Shannon Maude Research Program
Led by Shannon L. Maude, MD, PhD, researchers in the Maude Research Program are focused on developing and clinically evaluating new immunotherapies and targeted cancer therapies to treat children with high-risk and relapsed/refractory acute lymphoblastic leukemia (ALL). The long-term goal of the work conducted in this laboratory is to identify new pediatric ALL treatments that are more effective, less toxic and exhibit fewer side effect than existing cancer therapies.

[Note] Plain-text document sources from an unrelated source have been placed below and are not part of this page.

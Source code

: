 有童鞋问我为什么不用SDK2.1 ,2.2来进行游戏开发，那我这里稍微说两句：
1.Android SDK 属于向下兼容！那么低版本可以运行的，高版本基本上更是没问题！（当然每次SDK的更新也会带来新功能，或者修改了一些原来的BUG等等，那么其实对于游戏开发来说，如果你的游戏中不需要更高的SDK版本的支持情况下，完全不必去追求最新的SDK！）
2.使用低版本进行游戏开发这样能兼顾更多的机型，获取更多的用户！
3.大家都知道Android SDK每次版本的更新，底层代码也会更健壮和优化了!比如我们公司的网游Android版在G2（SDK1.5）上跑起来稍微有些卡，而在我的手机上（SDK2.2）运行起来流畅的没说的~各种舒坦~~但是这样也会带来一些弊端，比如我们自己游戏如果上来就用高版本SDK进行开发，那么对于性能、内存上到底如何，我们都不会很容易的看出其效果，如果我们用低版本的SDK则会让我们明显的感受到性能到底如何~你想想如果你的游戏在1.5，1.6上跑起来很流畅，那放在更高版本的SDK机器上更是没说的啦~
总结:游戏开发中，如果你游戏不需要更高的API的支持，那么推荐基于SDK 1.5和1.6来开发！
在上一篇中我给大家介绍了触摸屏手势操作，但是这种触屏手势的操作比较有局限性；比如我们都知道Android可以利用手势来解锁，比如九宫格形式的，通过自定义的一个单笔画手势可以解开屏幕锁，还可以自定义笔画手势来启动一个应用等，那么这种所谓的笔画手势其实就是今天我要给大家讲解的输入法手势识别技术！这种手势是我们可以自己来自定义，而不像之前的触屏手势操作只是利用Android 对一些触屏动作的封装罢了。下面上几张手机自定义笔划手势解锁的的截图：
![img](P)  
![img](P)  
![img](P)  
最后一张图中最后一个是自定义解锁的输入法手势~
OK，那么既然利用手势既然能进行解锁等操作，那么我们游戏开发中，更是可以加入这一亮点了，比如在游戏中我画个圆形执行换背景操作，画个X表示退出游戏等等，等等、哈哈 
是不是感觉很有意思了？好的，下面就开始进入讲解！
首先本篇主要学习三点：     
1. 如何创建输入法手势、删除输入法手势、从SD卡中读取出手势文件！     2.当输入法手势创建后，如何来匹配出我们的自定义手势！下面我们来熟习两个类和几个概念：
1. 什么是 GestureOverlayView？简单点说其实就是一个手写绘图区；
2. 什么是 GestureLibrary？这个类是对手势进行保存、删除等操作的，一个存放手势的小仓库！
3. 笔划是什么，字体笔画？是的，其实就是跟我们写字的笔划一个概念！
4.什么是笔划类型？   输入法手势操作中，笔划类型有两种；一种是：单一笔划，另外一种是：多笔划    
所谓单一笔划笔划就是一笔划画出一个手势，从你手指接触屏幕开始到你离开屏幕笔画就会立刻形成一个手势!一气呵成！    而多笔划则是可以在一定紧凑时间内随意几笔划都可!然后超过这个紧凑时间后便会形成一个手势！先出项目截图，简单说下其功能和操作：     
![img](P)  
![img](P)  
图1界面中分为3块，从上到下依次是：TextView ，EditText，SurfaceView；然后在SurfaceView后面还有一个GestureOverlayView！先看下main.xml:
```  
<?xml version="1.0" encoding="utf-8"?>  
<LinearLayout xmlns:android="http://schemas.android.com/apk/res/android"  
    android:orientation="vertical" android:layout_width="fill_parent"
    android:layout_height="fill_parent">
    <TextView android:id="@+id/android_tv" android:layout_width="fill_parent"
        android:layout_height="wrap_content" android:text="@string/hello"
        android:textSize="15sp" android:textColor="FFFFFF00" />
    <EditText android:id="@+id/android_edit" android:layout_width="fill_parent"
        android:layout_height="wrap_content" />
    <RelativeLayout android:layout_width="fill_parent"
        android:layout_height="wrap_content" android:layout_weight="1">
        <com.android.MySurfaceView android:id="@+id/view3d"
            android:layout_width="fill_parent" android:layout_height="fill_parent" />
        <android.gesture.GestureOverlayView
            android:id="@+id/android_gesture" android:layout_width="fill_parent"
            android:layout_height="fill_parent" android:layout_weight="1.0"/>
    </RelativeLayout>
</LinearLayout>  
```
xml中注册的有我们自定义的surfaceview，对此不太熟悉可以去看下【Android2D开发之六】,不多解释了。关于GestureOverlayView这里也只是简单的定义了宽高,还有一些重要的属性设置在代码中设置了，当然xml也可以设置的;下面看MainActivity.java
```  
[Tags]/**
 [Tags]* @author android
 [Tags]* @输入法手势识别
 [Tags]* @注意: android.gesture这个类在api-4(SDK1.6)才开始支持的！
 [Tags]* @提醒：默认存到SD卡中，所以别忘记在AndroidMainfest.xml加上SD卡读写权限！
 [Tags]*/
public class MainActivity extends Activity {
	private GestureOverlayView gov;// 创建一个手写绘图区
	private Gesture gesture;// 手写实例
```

Ongoing studies in the Maude Research Program are evaluating the effectiveness of targeted tyrosine kinase inhibitors (such as ruxolitinib) on leukemias with abnormalities in the JAK/STAT signaling pathway. Additional studies are underway to develop genomic and molecular diagnostic tests that may help to predict whether or not children with high-risk ALL are likely to respond to ruxolitinib or other targeted tyrosine kinase inhibitors.
Other studies in the Maude Research Program are focused on clinical evaluation of chimeric antigen receptor (CAR) T cells redirected against CD19 (over expressed on ALL cancer cells) as a treatment for children with acute lymphoblastic leukemia (ALL). In addition to their role in CAR T cell therapy clinical trials, researchers in the Maude Research Program are evaluating the use of CAR T cells targeting CD22 (CD22 is also over expressed on ALL cancer cells) in children with ALL who relapse with CD19 negative leukemias after CART19 treatment.
Future studies in the Maude Research Program will continue to focus on identification and clinical evaluation of novel immunotherapies and targeted cancer inhibitors to treat children with high-risk or relapsed/refractory ALL.